Postergan manifiesto iracundo de Riosucio
Hace unos días estuve en Riosucio, en el Festival de la Palabra, que coincide con el Carnaval del Diablo. La población situada en una cumbre goza de temperatura ideal. Por las laderas de los auríferos dominios indígenas un día aparecen dos sacerdotes con algunos seguidores. En 1819, José Bonifacio Bonafont y José Ramón Bueno, ejercen la piadosa actividad de salvar almas desde dos parroquias vecinas y rivales. Celosos de sus fueros eclesiásticos, no gustaban que su clientela la dispute el vecino, así que erigen un Cristo que deslinde las comunidades, en el caserío conocido como Quiebralomo de La Montaña. Sin que dicha figura de Jesucristo infundiera temor a las gentes, puesto que su presencia recuerda la doctrina del perdón, y siguen moviéndose libremente de un lado a otro. Los lugareños asistían indistintamente a las iglesias situadas a un par de cuadras de distancia, por lo que los sacerdotes deciden cambiar la estatua de Jesús por una del diablo, de manera que los parroquianos por temor no sigan traspasando dichos linderos religiosos. En el imaginario popular surge el Carnaval del Diablo, el cual no aparece asustando a nadie, incluso participan chiquillos, puesto que se trata de un diablo casero, conocido, familiar, tan natural e inofensivo como la cristalina agua regional.
Sobre el Carnaval se tejen numerosas consejas, siendo la parodia jocosa del diablo humanizado, que cada quien interpreta al gusto, unos de capa, algunos de traje de ceremonia, otros de sacoleva, incluso se presenta una comparsa al estilo del Zorro, de negro, antifaz y espada de utilería.

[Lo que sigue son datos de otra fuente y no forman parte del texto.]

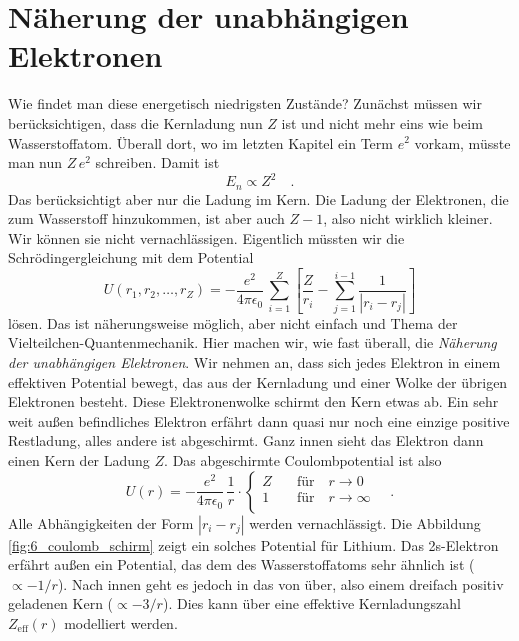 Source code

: \section{Näherung der unabhängigen Elektronen}

Wie findet man diese energetisch niedrigsten Zustände? Zunächst müssen wir berücksichtigen, dass die Kernladung nun $Z$ ist und nicht mehr eins wie beim Wasserstoffatom. Überall dort, wo im letzten Kapitel ein Term $e^2$ vorkam, müsste man nun $Z \, e^2$ schreiben. Damit ist 
\begin{equation}
    E_n \propto Z^2  \quad .
\end{equation}
Das  berücksichtigt aber nur die Ladung im Kern. Die Ladung der Elektronen, die zum Wasserstoff hinzukommen, ist aber auch $Z-1$, also nicht wirklich kleiner. Wir können sie nicht vernachlässigen. Eigentlich müssten wir die Schrödingergleichung mit dem Potential
\begin{equation}
    U(r_1, r_2, \dots, r_Z) = -\frac{e^2}{4 \pi \epsilon_0} \, \sum_{i=1}^Z  \left[  \frac{Z}{r_i} - \sum_{j=1}^{i-1}  \frac{1}{|r_i - r_j|} \right]
\end{equation} 
lösen. Das ist näherungsweise möglich, aber nicht einfach und Thema der Vielteilchen-Quantenmechanik. Hier machen wir, wie fast überall, die \emph{Näherung der unabhängigen Elektronen}. Wir nehmen an, dass sich jedes Elektron in einem effektiven Potential bewegt, das aus der Kernladung und einer Wolke der übrigen Elektronen besteht. Diese Elektronenwolke schirmt den Kern etwas ab. Ein sehr weit außen befindliches Elektron erfährt dann quasi nur noch eine einzige positive Restladung, alles andere ist abgeschirmt. Ganz innen sieht das Elektron dann einen Kern der Ladung $Z$. Das abgeschirmte Coulombpotential ist also
\begin{equation}
    U(r) =  -\frac{e^2}{4 \pi \epsilon_0} \, \frac{1}{r} \cdot
    \left\{
 \begin{matrix}
     Z \quad  & \text{für} \quad  r  \rightarrow  0 \\
     1     & \text{für} \quad  r \rightarrow \infty \\
 \end{matrix}
    \right. \quad .
\end{equation}
Alle Abhängigkeiten der Form $|r_i - r_j|$ werden vernachlässigt. Die Abbildung \ref{fig:6_coulomb_schirm}
zeigt ein solches Potential für Lithium. Das 2s-Elektron erfährt außen ein Potential, das dem des Wasserstoffatoms sehr ähnlich ist ($\propto -1/r$). Nach innen geht es jedoch in das von  über, also einem dreifach positiv geladenen Kern ($\propto - 3/r$). Dies kann über eine effektive Kernladungszahl $Z_\text{eff}(r)$ modelliert werden.


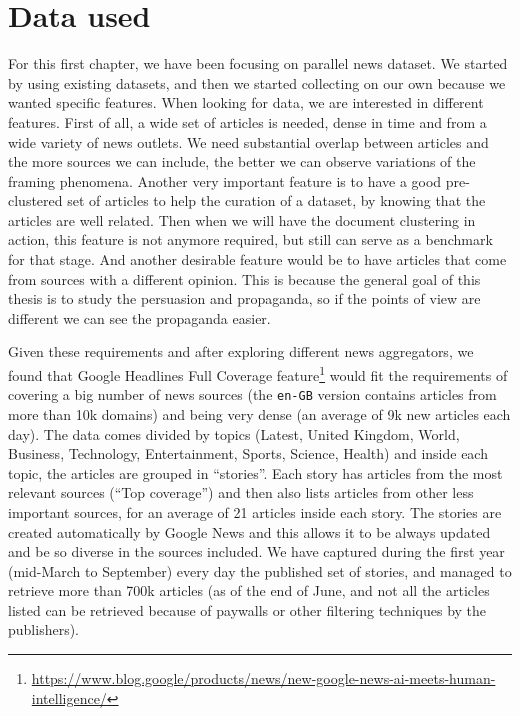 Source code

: \section{Data used}
For this first chapter, we have been focusing on parallel news dataset. We started by using existing datasets, and then we started collecting on our own because we wanted specific features.
When looking for data, we are interested in different features.
First of all, a wide set of articles is needed, dense in time and from a wide variety of news outlets. We need substantial overlap between articles and the more sources we can include, the better we can observe variations of the framing phenomena.
Another very important feature is to have a good pre-clustered set of articles to help the curation of a dataset, %
by knowing that the articles are well related.
Then when we will have the document clustering in action, this feature is not anymore required, but still can serve as a benchmark for that stage.
And another desirable feature would be to have articles that come from sources with a different opinion. %
This is because the general goal of this thesis is to study the persuasion and propaganda, so if the points of view are different we can see the propaganda easier.

Given these requirements and after exploring different news aggregators, we found that Google Headlines Full Coverage feature\footnote{\url{https://www.blog.google/products/news/new-google-news-ai-meets-human-intelligence/}} would fit the requirements of covering a big number of news sources (the \texttt{en-GB} version contains articles from more than 10k domains) and being very dense (an average of 9k new articles each day).
The data comes divided by topics (Latest, United Kingdom, World, Business, Technology, Entertainment, Sports, Science, Health) and inside each topic, the articles are grouped in ``stories''. Each story has articles from the most relevant sources (``Top coverage'') and then also lists articles from other less important sources, for an average of 21 articles inside each story.
The stories are created automatically by Google News and this allows it to be always updated and be so diverse in the sources included.
We have captured during the first year (mid-March to September) every day the published set of stories, and managed to retrieve more than 700k articles (as of the end of June, and not all the articles listed can be retrieved because of paywalls or other filtering techniques by the publishers).

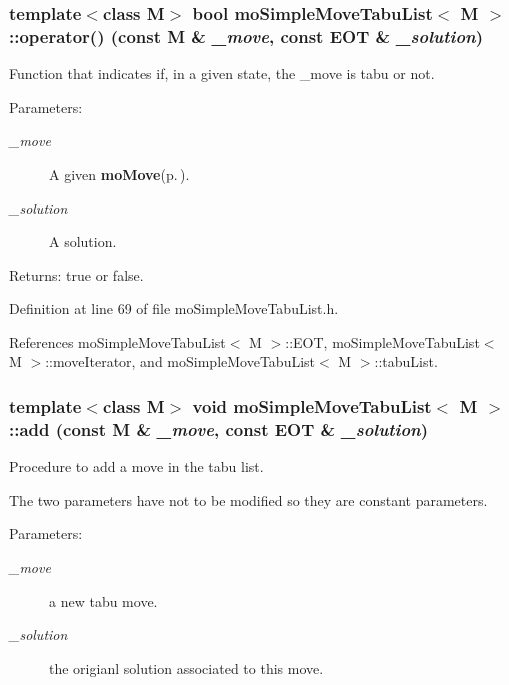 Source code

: \subsubsection{\setlength{\rightskip}{0pt plus 5cm}template$<$class M$>$ bool {\bf mo\-Simple\-Move\-Tabu\-List}$<$ M $>$::operator() (const M \& {\em \_\-move}, const {\bf EOT} \& {\em \_\-solution})\hspace{0.3cm}{\tt  [inline]}}\label{classmo_simple_move_tabu_list_a1}


Function that indicates if, in a given state, the \_\-move is tabu or not. 

\begin{Desc}
\item[Parameters:]
\begin{description}
\item[{\em \_\-move}]A given {\bf mo\-Move}{\rm (p.\,\pageref{classmo_move})}. \item[{\em \_\-solution}]A solution. \end{description}
\end{Desc}
\begin{Desc}
\item[Returns:]true or false. \end{Desc}


Definition at line 69 of file mo\-Simple\-Move\-Tabu\-List.h.

References mo\-Simple\-Move\-Tabu\-List$<$ M $>$::EOT, mo\-Simple\-Move\-Tabu\-List$<$ M $>$::move\-Iterator, and mo\-Simple\-Move\-Tabu\-List$<$ M $>$::tabu\-List.
\subsubsection{\setlength{\rightskip}{0pt plus 5cm}template$<$class M$>$ void {\bf mo\-Simple\-Move\-Tabu\-List}$<$ M $>$::add (const M \& {\em \_\-move}, const {\bf EOT} \& {\em \_\-solution})\hspace{0.3cm}{\tt  [inline, virtual]}}\label{classmo_simple_move_tabu_list_a2}


Procedure to add a move in the tabu list. 

The two parameters have not to be modified so they are constant parameters.

\begin{Desc}
\item[Parameters:]
\begin{description}
\item[{\em \_\-move}]a new tabu move. \item[{\em \_\-solution}]the origianl solution associated to this move. \end{description}
\end{Desc}


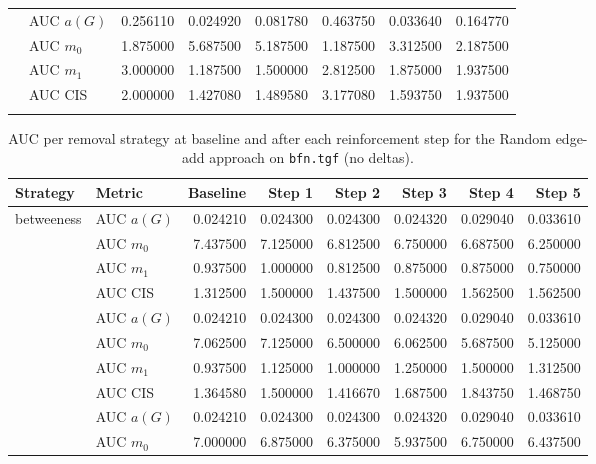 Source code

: \begin{table}[htbp]
\begin{tabular}{llrrrrrr}
    \addlinespace
    \multirow{4}{*}{random} & AUC $a(G)$ & 0.256110 & 0.024920 & 0.081780 & 0.463750 & 0.033640 & 0.164770 \\
    & AUC $m_0$ & 1.875000 & 5.687500 & 5.187500 & 1.187500 & 3.312500 & 2.187500 \\
    & AUC $m_1$ & 3.000000 & 1.187500 & 1.500000 & 2.812500 & 1.875000 & 1.937500 \\
    & AUC CIS & 2.000000 & 1.427080 & 1.489580 & 3.177080 & 1.593750 & 1.937500 \\
    \addlinespace
    \bottomrule
  \end{tabular}
\end{table}

\begin{table}[htbp]
  \centering
  \caption{AUC per removal strategy at baseline and after each reinforcement step for the Random edge-add approach on \texttt{bfn.tgf} (no deltas).}
  \label{tab:bfn-random_add-auc}
  \begin{tabular}{llrrrrrr}
    \toprule
    \textbf{Strategy} & \textbf{Metric} & \textbf{Baseline} & \textbf{Step 1} & \textbf{Step 2} & \textbf{Step 3} & \textbf{Step 4} & \textbf{Step 5} \\
    \midrule
    \multirow{4}{*}{betweeness} & AUC $a(G)$ & 0.024210 & 0.024300 & 0.024300 & 0.024320 & 0.029040 & 0.033610 \\
    & AUC $m_0$ & 7.437500 & 7.125000 & 6.812500 & 6.750000 & 6.687500 & 6.250000 \\
    & AUC $m_1$ & 0.937500 & 1.000000 & 0.812500 & 0.875000 & 0.875000 & 0.750000 \\
    & AUC CIS & 1.312500 & 1.500000 & 1.437500 & 1.500000 & 1.562500 & 1.562500 \\
    \addlinespace
    \multirow{4}{*}{closeness} & AUC $a(G)$ & 0.024210 & 0.024300 & 0.024300 & 0.024320 & 0.029040 & 0.033610 \\
    & AUC $m_0$ & 7.062500 & 7.125000 & 6.500000 & 6.062500 & 5.687500 & 5.125000 \\
    & AUC $m_1$ & 0.937500 & 1.125000 & 1.000000 & 1.250000 & 1.500000 & 1.312500 \\
    & AUC CIS & 1.364580 & 1.500000 & 1.416670 & 1.687500 & 1.843750 & 1.468750 \\
    \addlinespace
    \multirow{4}{*}{core influence} & AUC $a(G)$ & 0.024210 & 0.024300 & 0.024300 & 0.024320 & 0.029040 & 0.033610 \\
    & AUC $m_0$ & 7.000000 & 6.875000 & 6.375000 & 5.937500 & 6.750000 & 6.437500 \\

\end{tabular}
\end{table}

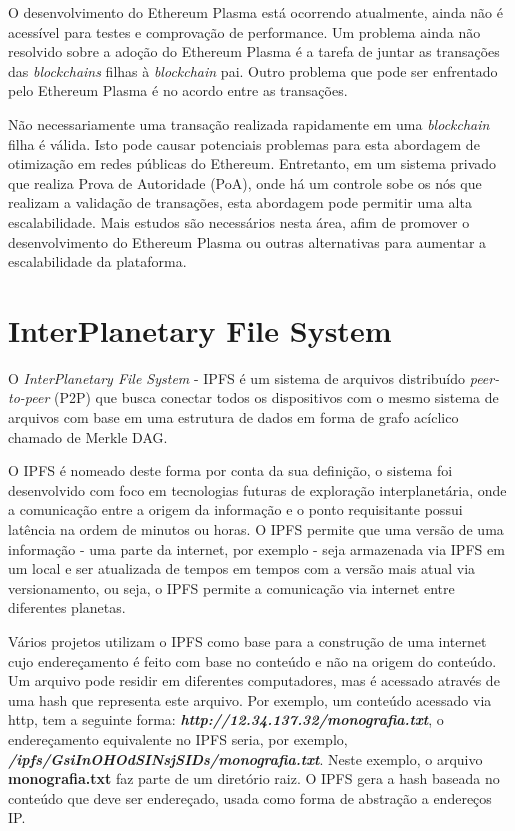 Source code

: \documentclass[tcc,capa]{texufpel}
\begin{document}
    O desenvolvimento do Ethereum Plasma está ocorrendo atualmente, ainda não é acessível para testes e comprovação de performance. Um problema ainda não resolvido sobre a adoção do Ethereum Plasma é a tarefa de juntar as transações das \textit{blockchains} filhas à \textit{blockchain} pai. Outro problema que pode ser enfrentado pelo Ethereum Plasma é no acordo entre as transações.
    
    Não necessariamente uma transação realizada rapidamente em uma \textit{blockchain} filha é válida. Isto pode causar potenciais problemas para esta abordagem de otimização em redes públicas do Ethereum. Entretanto, em um sistema privado que realiza Prova de Autoridade (PoA), onde há um controle sobe os nós que realizam a validação de transações, esta abordagem pode permitir uma alta escalabilidade. Mais estudos são necessários nesta área, afim de promover o desenvolvimento do Ethereum Plasma ou outras alternativas para aumentar a escalabilidade da plataforma.

    
    
\chapter{InterPlanetary File System}\label{chap:ipfs}

    O \textit{InterPlanetary File System} - IPFS é um sistema de arquivos distribuído \textit{peer-to-peer} (P2P) que busca conectar todos os dispositivos com o mesmo sistema de arquivos com base em uma estrutura de dados em forma de grafo acíclico chamado de Merkle DAG.
    
    O IPFS é nomeado deste forma por conta da sua definição, o sistema foi desenvolvido com foco em tecnologias futuras de exploração interplanetária, onde a comunicação entre a origem da informação e o ponto requisitante possui latência na ordem de minutos ou horas. O IPFS permite que uma versão de uma informação - uma parte da internet, por exemplo - seja armazenada via IPFS em um local e ser atualizada de tempos em tempos com a versão mais atual via versionamento, ou seja, o IPFS permite a comunicação via internet entre diferentes planetas.
    
    Vários projetos utilizam o IPFS como base para a construção de uma internet cujo endereçamento é feito com base no conteúdo e não na origem do conteúdo. Um arquivo pode residir em diferentes computadores, mas é acessado através de uma hash que representa este arquivo. Por exemplo, um conteúdo acessado via http, tem a seguinte forma: \textbf{\textit{http://12.34.137.32/monografia.txt}}, o endereçamento equivalente no IPFS seria, por exemplo, \textbf{\textit{/ipfs/GsiInOHOdSINsjSIDs/monografia.txt}}. Neste exemplo, o arquivo \textbf{monografia.txt} faz parte de um diretório raiz. O IPFS gera a hash baseada no conteúdo que deve ser endereçado, usada como forma de abstração a endereços IP.
    
\end{document}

Tuve la sensación de que asocian al diablo con personajes citadinos. Esta vez, los aplausos se los lleva una comparsa en la que predominan chicas, precedidas de un diablo simpático que hacía como de maestro de ceremonias, mientras ellas al son de los tambores de las bandas con juvenil gracia, marchan con los ojos brillantes y alegres, la sonrisa en los labios, mostrando blancos dientes enmarcados en húmedos y tentadores labios rojos. Danzan envueltas en largas capas, que dejan ver las piernas, el ombligo y parte del torso. Semejan sombras de bronce al atardecer cuando recorren lentamente, en medio de la multitud alegre, al son de los tambores, la distancia que separa las iglesias; lejos de representar un aquelarre como pretenden forasteros morbosos.
El famoso Festival de la Palabra, paupérrimo de recursos, por voluntad de unos pocos héroes de milagro se realiza. Trata de asuntos existenciales; cultura, literatura, historia, arte, poesía, problemas públicos, el oscuro desafío del destino, el olvido del Gobierno nacional, que aparece como el gran ausente, ni el Gobernador asiste. Los pasillos hierven de denuncias contra sucios politiqueros que deslizan su garra por el tesoro público. Las inquietudes y preguntas llueven. Se propone un Manifiesto Iracundo contra los males nacionales, la corrupción, la indignidad, el transfuguismo, la mediocridad, la violencia, que los intelectuales postergan con su escepticismo y tesitura habitual. El Festival trata los negocios del país, como el oprobioso microcosmos municipal, asunto que ignoran los medios, regodeados, casualmente, con el día de la pereza de Itagüí.